Running Agents on Railway
The way companies use LLMs has rapidly shifted from chat-based interfaces like ChatGPT to agents that can autonomously complete open-ended tasks. Agents iteratively call LLMs and use tools to write code, prepare reports, send emails, and take action in other connected systems.
In addition to human developers using agents like Claude Code synchronously on their laptops, AI-enabled practitioners are increasingly cutting the human out of the loop entirely, handing more work over to always-on, autonomous agents in the cloud. These agents have a few special infrastructure requirements when moving to the cloud, and Railway is the simplest way to deploy, serve, and monitor them at scale.
- Persistent, always-on process. Agents need to be continuously on and listening for work.

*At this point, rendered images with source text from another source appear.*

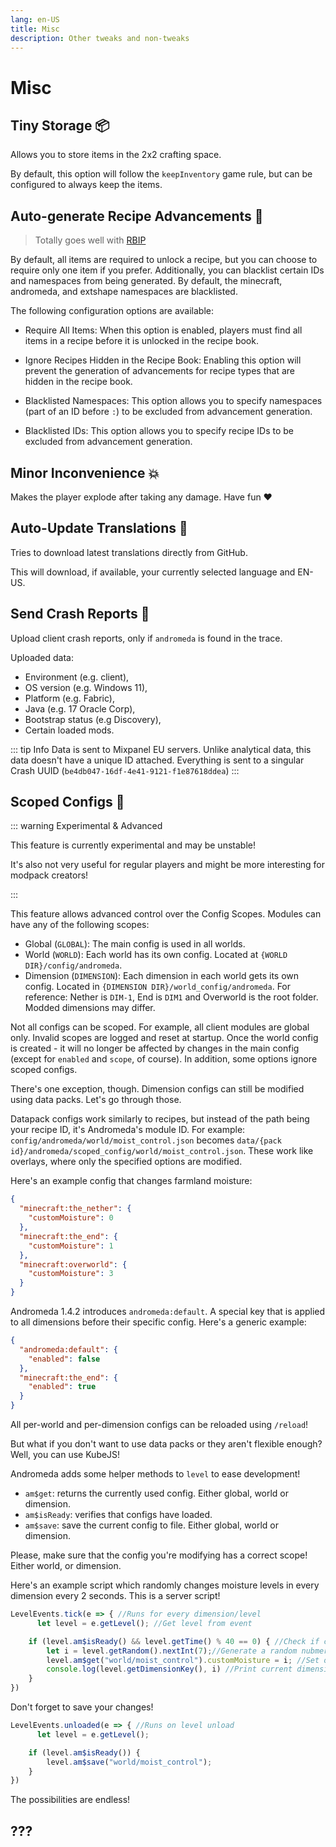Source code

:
 ```yaml
---
lang: en-US
title: Misc
description: Other tweaks and non-tweaks
---
```


# Misc

## Tiny Storage 📦 <Badge type="warning" text="Experimental" /> <Badge type="tip" text="^1.7.0" />

Allows you to store items in the 2x2 crafting space.

By default, this option will follow the `keepInventory` game rule, but can be configured to always keep the items.

## Auto-generate Recipe Advancements 📗 <Badge type="tip" text="^0.4.5" />

> Totally goes well with [RBIP](https://modrinth.com/mod/rbip)

By default, all items are required to unlock a recipe, but you can choose to require only one item if you prefer. Additionally, you can blacklist certain IDs and namespaces from being generated. By default, the minecraft, andromeda, and extshape namespaces are blacklisted.

The following configuration options are available:

* Require All Items: When this option is enabled, players must find all items in a recipe before it is unlocked in the recipe book.

* Ignore Recipes Hidden in the Recipe Book: Enabling this option will prevent the generation of advancements for recipe types that are hidden in the recipe book.

* Blacklisted Namespaces: This option allows you to specify namespaces (part of an ID before `:`) to be excluded from advancement generation.

* Blacklisted IDs: This option allows you to specify recipe IDs to be excluded from advancement generation.

## Minor Inconvenience 💥 <Badge type="tip" text="^0.4" />

Makes the player explode after taking any damage. Have fun ❤️

## Auto-Update Translations 🔁 <Badge type="tip" text="^0.9.0" />

Tries to download latest translations directly from GitHub.

This will download, if available, your currently selected language and EN-US.

## Send Crash Reports 📑

Upload client crash reports, only if `andromeda` is found in the trace.

Uploaded data:
- Environment (e.g. client), 
- OS version (e.g. Windows 11), 
- Platform (e.g. Fabric), 
- Java (e.g. 17 Oracle Corp), 
- Bootstrap status (e.g Discovery), 
- Certain loaded mods.

::: tip Info
Data is sent to Mixpanel EU servers. Unlike analytical data, this data doesn't have a unique ID attached. Everything is sent to a singular Crash UUID (`be4db047-16df-4e41-9121-f1e87618ddea`)
:::

## Scoped Configs 🧩 <Badge type="tip" text="^1.4.0" />

::: warning Experimental & Advanced

This feature is currently experimental and may be unstable!

It's also not very useful for regular players and might be more interesting for modpack creators!

:::

This feature allows advanced control over the Config Scopes. Modules can have any of the following scopes:

- Global (`GLOBAL`): The main config is used in all worlds.
- World (`WORLD`): Each world has its own config. Located at `{WORLD DIR}/config/andromeda`.
- Dimension (`DIMENSION`): Each dimension in each world gets its own config. Located in `{DIMENSION DIR}/world_config/andromeda`. For reference: Nether is `DIM-1`, End is `DIM1` and Overworld is the root folder. Modded dimensions may differ.

Not all configs can be scoped. For example, all client modules are global only. Invalid scopes are logged and reset at startup.
Once the world config is created - it will no longer be affected by changes in the main config (except for `enabled` and `scope`, of course). In addition, some options ignore scoped configs.

There's one exception, though. Dimension configs can still be modified using data packs. Let's go through those.

Datapack configs work similarly to recipes, but instead of the path being your recipe ID, it's Andromeda's module ID. For example: `config/andromeda/world/moist_control.json` becomes `data/{pack id}/andromeda/scoped_config/world/moist_control.json`. These work like overlays, where only the specified options are modified.

Here's an example config that changes farmland moisture:

```json
{
  "minecraft:the_nether": {
    "customMoisture": 0
  },
  "minecraft:the_end": {
    "customMoisture": 1
  },
  "minecraft:overworld": {
    "customMoisture": 3
  }
}
```

Andromeda 1.4.2 introduces `andromeda:default`. A special key that is applied to all dimensions before their specific config. Here's a generic example:

```json
{
  "andromeda:default": {
    "enabled": false
  },
  "minecraft:the_end": {
    "enabled": true
  }
}
```

All per-world and per-dimension configs can be reloaded using `/reload`!

But what if you don't want to use data packs or they aren't flexible enough? Well, you can use KubeJS!

Andromeda adds some helper methods to `level` to ease development!

- `am$get`: returns the currently used config. Either global, world or dimension.
- `am$isReady`: verifies that configs have loaded.
- `am$save`: save the current config to file. Either global, world or dimension.

Please, make sure that the config you're modifying has a correct scope! Either world, or dimension.

Here's an example script which randomly changes moisture levels in every dimension every 2 seconds. This is a server script!

```js
LevelEvents.tick(e => { //Runs for every dimension/level
	  let level = e.getLevel(); //Get level from event

    if (level.am$isReady() && level.getTime() % 40 == 0) { //Check if configs are loaded and check if time is divisible by 40
        let i = level.getRandom().nextInt(7);//Generate a random nubmer in range [0, 7).
        level.am$get("world/moist_control").customMoisture = i; //Set our value.
        console.log(level.getDimensionKey(), i) //Print current dimension and value.
    }
})
```

Don't forget to save your changes!

```js
LevelEvents.unloaded(e => { //Runs on level unload
	  let level = e.getLevel();

    if (level.am$isReady()) {
        level.am$save("world/moist_control");
    }
})
```

The possibilities are endless!

## ??? <Badge type="tip" text="^0.4" />

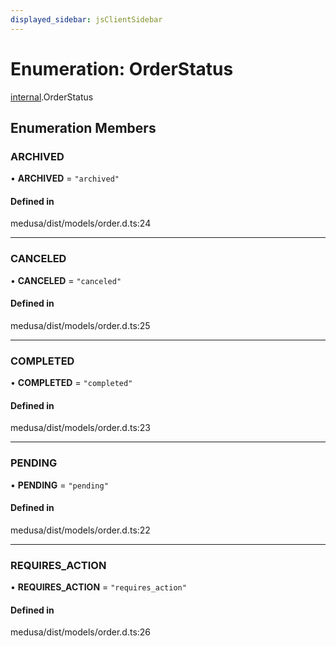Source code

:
 ```yaml
---
displayed_sidebar: jsClientSidebar
---
```


# Enumeration: OrderStatus

[internal](../modules/internal.md).OrderStatus

## Enumeration Members

### ARCHIVED

• **ARCHIVED** = ``"archived"``

#### Defined in

medusa/dist/models/order.d.ts:24

___

### CANCELED

• **CANCELED** = ``"canceled"``

#### Defined in

medusa/dist/models/order.d.ts:25

___

### COMPLETED

• **COMPLETED** = ``"completed"``

#### Defined in

medusa/dist/models/order.d.ts:23

___

### PENDING

• **PENDING** = ``"pending"``

#### Defined in

medusa/dist/models/order.d.ts:22

___

### REQUIRES\_ACTION

• **REQUIRES\_ACTION** = ``"requires_action"``

#### Defined in

medusa/dist/models/order.d.ts:26
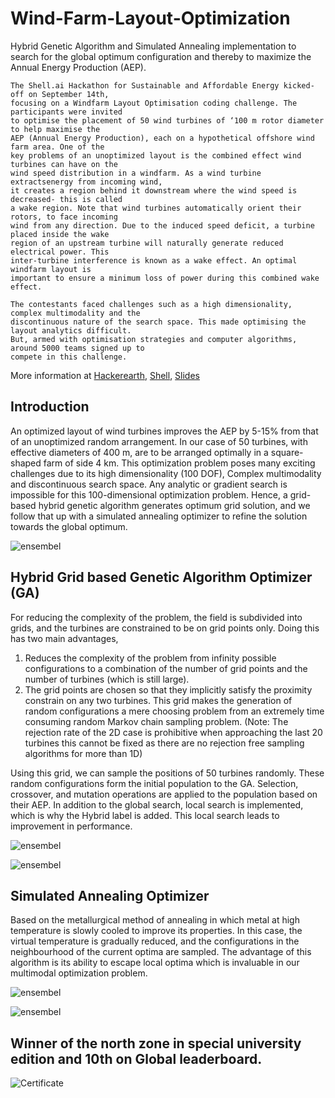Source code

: # Wind-Farm-Layout-Optimization
Hybrid Genetic Algorithm and Simulated Annealing implementation to search for the global optimum configuration and thereby to maximize the Annual Energy Production (AEP). 

```
The Shell.ai Hackathon for Sustainable and Affordable Energy kicked-off on September 14th, 
focusing on a Windfarm Layout Optimisation coding challenge. The participants were invited
to optimise the placement of 50 wind turbines of ‘100 m rotor diameter to help maximise the 
AEP (Annual Energy Production), each on a hypothetical offshore wind farm area. One of the 
key problems of an unoptimized layout is the combined effect wind turbines can have on the
wind speed distribution in a windfarm. As a wind turbine extractsenergy from incoming wind,
it creates a region behind it downstream where the wind speed is decreased- this is called
a wake region. Note that wind turbines automatically orient their rotors, to face incoming 
wind from any direction. Due to the induced speed deficit, a turbine placed inside the wake
region of an upstream turbine will naturally generate reduced electrical power. This
inter-turbine interference is known as a wake effect. An optimal windfarm layout is
important to ensure a minimum loss of power during this combined wake effect.

The contestants faced challenges such as a high dimensionality, complex multimodality and the
discontinuous nature of the search space. This made optimising the layout analytics difficult.
But, armed with optimisation strategies and computer algorithms, around 5000 teams signed up to
compete in this challenge.
```

More information at [Hackerearth](https://www.hackerearth.com/challenges/competitive/shell-hackathon/), [Shell](https://www.shell.in/energy-and-innovation/ai-hackathon.html#vanity-aHR0cHM6Ly93d3cuc2hlbGwuaW4vaGFja2F0aG9uLmh0bWw), [Slides](https://www.slideshare.net/Surajk15/windfarm-shell-hackathon)

## Introduction 

An optimized layout of wind turbines improves the AEP by 5-15% from that of an unoptimized random arrangement. In our case of 50 turbines, with effective diameters of 400 m, are to be arranged optimally in a square-shaped farm of side 4 km. This optimization problem poses many exciting challenges due to its high dimensionality (100 DOF), Complex multimodality and discontinuous search space. Any analytic or gradient search is impossible for this 100-dimensional optimization problem. Hence, a grid-based hybrid genetic algorithm generates optimum grid solution, and we follow that up with a simulated annealing optimizer to refine the solution towards the global optimum.

![ensembel](/images/ensemble.gif)

## Hybrid Grid based Genetic Algorithm Optimizer (GA)

For reducing the complexity of the problem, the field is subdivided into grids, and the turbines are constrained to be on grid points only. Doing this has two main advantages, 

1. Reduces the complexity of the problem from infinity possible configurations to a combination of the number of grid points and the number of turbines (which is still large).
2. The grid points are chosen so that they implicitly satisfy the proximity constrain on any two turbines. This grid makes the generation of random configurations a mere choosing problem from an extremely time consuming random Markov chain sampling problem. (Note: The rejection rate of the 2D case is prohibitive when approaching the last 20 turbines this cannot be fixed as there are no rejection free sampling algorithms for more than 1D)

Using this grid, we can sample the positions of 50 turbines randomly. These random configurations form the initial population to the GA. Selection, crossover, and mutation operations are applied to the population based on their AEP. In addition to the global search, local search is implemented, which is why the Hybrid label is added. This local search leads to improvement in performance.

![ensembel](/images/GA2.gif)



![ensembel](/images/average_energy_step.png)

## Simulated Annealing Optimizer

Based on the metallurgical method of annealing in which metal at high temperature is slowly cooled to improve its properties. In this case, the virtual temperature is gradually reduced, and the configurations in the neighbourhood of the current optima are sampled. The advantage of this algorithm is its ability to escape local optima which is invaluable in our multimodal optimization problem. 

![ensembel](/images/simann2.gif)

![ensembel](/images/simann_energy_step.png)

## Winner of the north zone in special university edition and 10th on Global leaderboard.

![Certificate](/images/award.PNG)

Production agents doing real work can take several minutes to iterate and respond, so traditional serverless functions with aggressive timeouts are not a good fit. Railway runs long-lived services that stay up between requests. Historically, Railway's service infrastructure sits at 99.96% uptime.
- Secure inbound access. Something has to tell your agent that work is ready. Railway can generate a public URL for every service at deploy time. You can swap in a custom domain or keep the generated one. Either way, webhooks from GitHub, Slack, and similar services have a stable address to target.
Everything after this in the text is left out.